Court Opinion

ID: 6240999
Source: CourtListenerOpinion
Date Created: 2022-02-17 20:44:44.142919+00
Date Added: 2024-06-11T08:58:11.803204
License: Public Domain

Opinion by
Me. Justice Williams,
The defendants are brewers in the city of Easton. In February, 1890, they bought from the New Process Ice and Refrigerating Co. a refrigerating machine for use in their business. In the following June they gave in part payment for the machine their negotiable note for fifteen hundred dollars, payable at the First National Bank of Easton at ninety days. The company transferred this note, a day or two after it was given, to its president, J. J. Hayes, in consideration of his payment of bills, then maturing, to an amount equal to or greater than the note. He soon after indorsed the note to the plaintiff’s bank which discounted it, placing the proceeds to his credit. The bank thus became the owner of the note in the usual course pf business, for full value, before maturity, and without notice of any equities between the maker and the paj'ee, if any such existed. When it fell due it was sent to the bank at which it was payable for collection. It was not paid, and was returned to the holder duly protested. Upon this state of facts, the maker, the payee and the indorser, were severally liable to the bank, and were liable to each other in the order in which their names stood as parties to the instrument.
Hayes kept an account at the bank, and when the note was returned protested, the balance in his favor was sufficient to cover the' amount due upon it. A clerk, in accordance with what he considered a business habit, charged the note up to Hayes’s account on the books of the bank; but when this fact came to the notice of the cashier, he told the clerk that this was not as they intended, and directed him to correct his act by crediting Hayes with the same amount so as to leave his account to stand as before.
The bank then brought this suit against the makers. They allege they have a defence against the payee, and to deprive the plaintiff of its position as a holder in due course of busi*637ness and before maturity, they contend that it was the duty of fhe bank to charge up the note against the balance due to Hayes, and that the existence of this balance was payment in law.
They further contend that, at all events, the act of the clerk in charging up the note was payment in fact that divested the title of the bank; and that the subsequent credit, made under the direction of the cashier, is not to be treated as the correction of a mistake, but a new purchase of the note, made after protest, and subject to the duty to inquire, which the law imposes on the purchaser of overdue and dishonored paper.

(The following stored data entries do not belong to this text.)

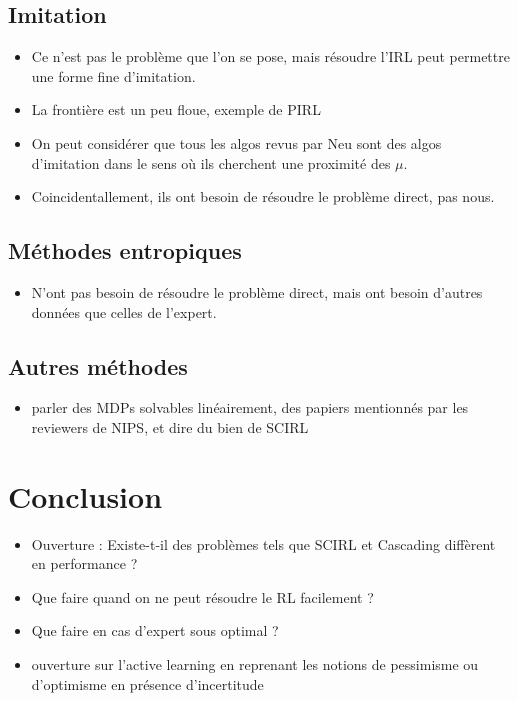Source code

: \documentclass[11pt]{article}
\begin{document}
\subsection{Imitation}
\label{sec-7-1}

\begin{itemize}
\item Ce n'est pas le problème que l'on se pose, mais résoudre l'IRL peut permettre une forme fine d'imitation.
\item La frontière est un peu floue, exemple de PIRL
\item On peut considérer que tous les algos revus par Neu sont des algos d'imitation dans le sens où ils cherchent une proximité des $\mu$.
\item Coincidentallement, ils ont besoin de résoudre le problème direct, pas nous.
\end{itemize}
\subsection{Méthodes entropiques}
\label{sec-7-2}

\begin{itemize}
\item N'ont pas besoin de résoudre le problème direct, mais ont besoin d'autres données que celles de l'expert.
\end{itemize}
\subsection{Autres méthodes}
\label{sec-7-3}

\begin{itemize}
\item parler des MDPs solvables linéairement, des papiers mentionnés par les reviewers de NIPS, et dire du bien de SCIRL
\end{itemize}
\section{Conclusion}
\label{sec-8}

\begin{itemize}
\item Ouverture : Existe-t-il des problèmes tels que SCIRL et Cascading diffèrent en performance ?
\item Que faire quand on ne peut résoudre le RL facilement ?
\item Que faire en cas d'expert sous optimal ?
\item ouverture sur l'active learning en reprenant les notions de pessimisme ou d'optimisme en présence d'incertitude
\end{itemize}
   
\end{document}
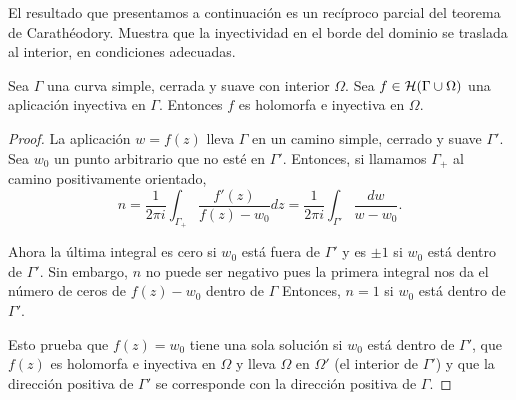 \bigskip

El resultado que presentamos a continuación es un recíproco parcial del teorema de Carathéodory. Muestra que la inyectividad en el borde del dominio se traslada al interior, en condiciones adecuadas.

\begin{theorem}
    Sea $\Gamma$ una curva simple, cerrada y suave con interior $\Omega$. Sea $f \in \mathcal{H}(\Gamma \cup \Omega)$ una aplicación inyectiva en $\Gamma$. Entonces $f$ es holomorfa e inyectiva en $\Omega$.
\end{theorem}

\begin{proof}
    La aplicación $w = f(z)$ lleva $\Gamma$ en un camino simple, cerrado y suave $\Gamma'$. Sea $w_0$ un punto arbitrario que no esté en $\Gamma'$. Entonces, si llamamos $\Gamma_+$ al camino positivamente orientado,
    \begin{equation*}
        n = \dfrac{1}{2 \pi i} \int_{\Gamma_+} \dfrac{f'(z)}{f(z) - w_0} dz =  \dfrac{1}{2 \pi i} \int_{\Gamma'} \dfrac{dw}{w - w_0}.
    \end{equation*}

    Ahora la última integral es cero si $w_0$ está fuera de $\Gamma'$ y es $\pm 1$ si $w_0$ está dentro de $\Gamma'$. Sin embargo, $n$ no puede ser negativo pues la primera integral nos da el número de ceros de $f(z) - w_0$ dentro de $\Gamma$ Entonces, $n=1$ si $w_0$ está dentro de $\Gamma'$.

    Esto prueba que $f(z) = w_0$ tiene una sola solución si $w_0$ está dentro de $\Gamma'$, que $f(z)$ es holomorfa e inyectiva en $\Omega$ y lleva $\Omega$ en $\Omega'$ (el interior de $\Gamma'$) y que la dirección positiva de $\Gamma'$ se corresponde con la dirección positiva de $\Gamma$.
\end{proof}

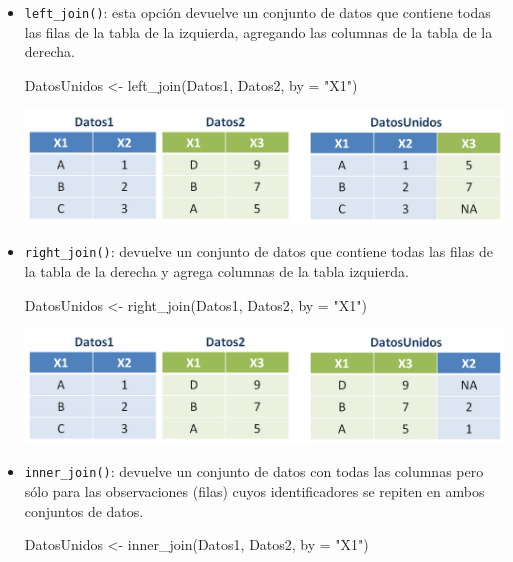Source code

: \documentclass[
]{book}
\newenvironment{Shaded}{\begin{snugshade}}{\end{snugshade}}
\newcommand{\AttributeTok}[1]{\textcolor[rgb]{0.77,0.63,0.00}{#1}}
\newcommand{\FunctionTok}[1]{\textcolor[rgb]{0.00,0.00,0.00}{#1}}
\newcommand{\NormalTok}[1]{#1}
\newcommand{\OtherTok}[1]{\textcolor[rgb]{0.56,0.35,0.01}{#1}}
\newcommand{\StringTok}[1]{\textcolor[rgb]{0.31,0.60,0.02}{#1}}
\begin{document}
\begin{itemize}
\item
  \texttt{left\_join()}: esta opción devuelve un conjunto de datos que contiene todas las filas de la tabla de la izquierda, agregando las columnas de la tabla de la derecha.

\begin{Shaded}
\begin{Highlighting}[]
\NormalTok{DatosUnidos }\OtherTok{\textless{}{-}} \FunctionTok{left\_join}\NormalTok{(Datos1, Datos2, }\AttributeTok{by =} \StringTok{"X1"}\NormalTok{)}
\end{Highlighting}
\end{Shaded}

  \begin{center}\includegraphics[width=0.7\linewidth]{images/06_archivos/leftjoin} \end{center}
\item
  \texttt{right\_join()}: devuelve un conjunto de datos que contiene todas las filas de la tabla de la derecha y agrega columnas de la tabla izquierda.

\begin{Shaded}
\begin{Highlighting}[]
\NormalTok{DatosUnidos }\OtherTok{\textless{}{-}} \FunctionTok{right\_join}\NormalTok{(Datos1, Datos2, }\AttributeTok{by =} \StringTok{"X1"}\NormalTok{)}
\end{Highlighting}
\end{Shaded}

  \begin{center}\includegraphics[width=0.7\linewidth]{images/06_archivos/rightjoin} \end{center}
\item
  \texttt{inner\_join()}: devuelve un conjunto de datos con todas las columnas pero sólo para las observaciones (filas) cuyos identificadores se repiten en ambos conjuntos de datos.

\begin{Shaded}
\begin{Highlighting}[]
\NormalTok{DatosUnidos }\OtherTok{\textless{}{-}} \FunctionTok{inner\_join}\NormalTok{(Datos1, Datos2, }\AttributeTok{by =} \StringTok{"X1"}\NormalTok{)}
\end{Highlighting}
\end{Shaded}


\end{itemize}
\end{document}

It is practically conceded, and it is clear upon the facts as they are presented to us, that, unless the defendant’s theory can be sustained, they cannot defend successfully in this case. The bank, if a holder for value in the ordinary course of business before maturity, is not subject to the equities growing out of the sale of the refrigerating machine ; and must recover on its title as the holder. We come, then, to inquire what was the duty of the bank in regard to the deposit standing to the credit of Hayes ? The general rule is well settled that, while the bank may appropriate funds in its hands belonging to any previous party to the note, to the payment of it, when payment is not made at the time and place named, yet it is not bound to do so. The note may be treated as, in effect, an order or check authorizing the bank to apply the deposit to the payment, but the deposit is not payment in law. Even as between the bank and the maker, the bank is not bound to make the application, but may take the risk of its ability to collect from him and allow him to withdraw his deposit: Morse on Banks and Banking, 559. But where the bank holds funds of the maker when the note matures, it is bound to consider the interests of the indorsers or sureties, and if it allows the maker to withdraw his funds after protest, and the indorsers are losers thereby, the bank is liable to them : Commercial National Bank v. Henniger, 105 Pa. 496 ; German National Bank v. Foreman, 188 Pa. 474. The reason of this rule is, that the maker is the principal debtor, and liable to all the indorsers, whose undertaking is to pay if he does not. If the holder surrenders the money or securities of the maker, he parts with that in which all who have a right to look to the maker for indemnity have a *638definite interest; and if his act inflicts loss on them he must stand, as to the money or securities surrendered, in the place of the maker. As the maker is liable to the indorser, it is very plain that he cannot require the bank to appropriate the indorser’s funds to the payment of his own note, nor complain if the bank refuses to do so. He has no business with the state of accounts between the indorser and the bank ; but it is h s duty to relieve the indorser by the payment of the note in accordance with its terms.
Nor was there any payment in fact in this case. The indorser did not authorize the application of his deposit to this note, but insisted that the bank should proceed against the makers. The bank agreed to this. The unauthorized charge made by the clerk was at once corrected by the cashier; the deposit of the indorser was left subject to his check, and the bank by this action called on the makers to make good their promise to pay. We see no reason why they should not.
The first, second, third and fourth assignments of error are sustained, also the tenth, eleventh, twelfth and thirteenth.
The judgment is reversed and a venire facias de novo awarded.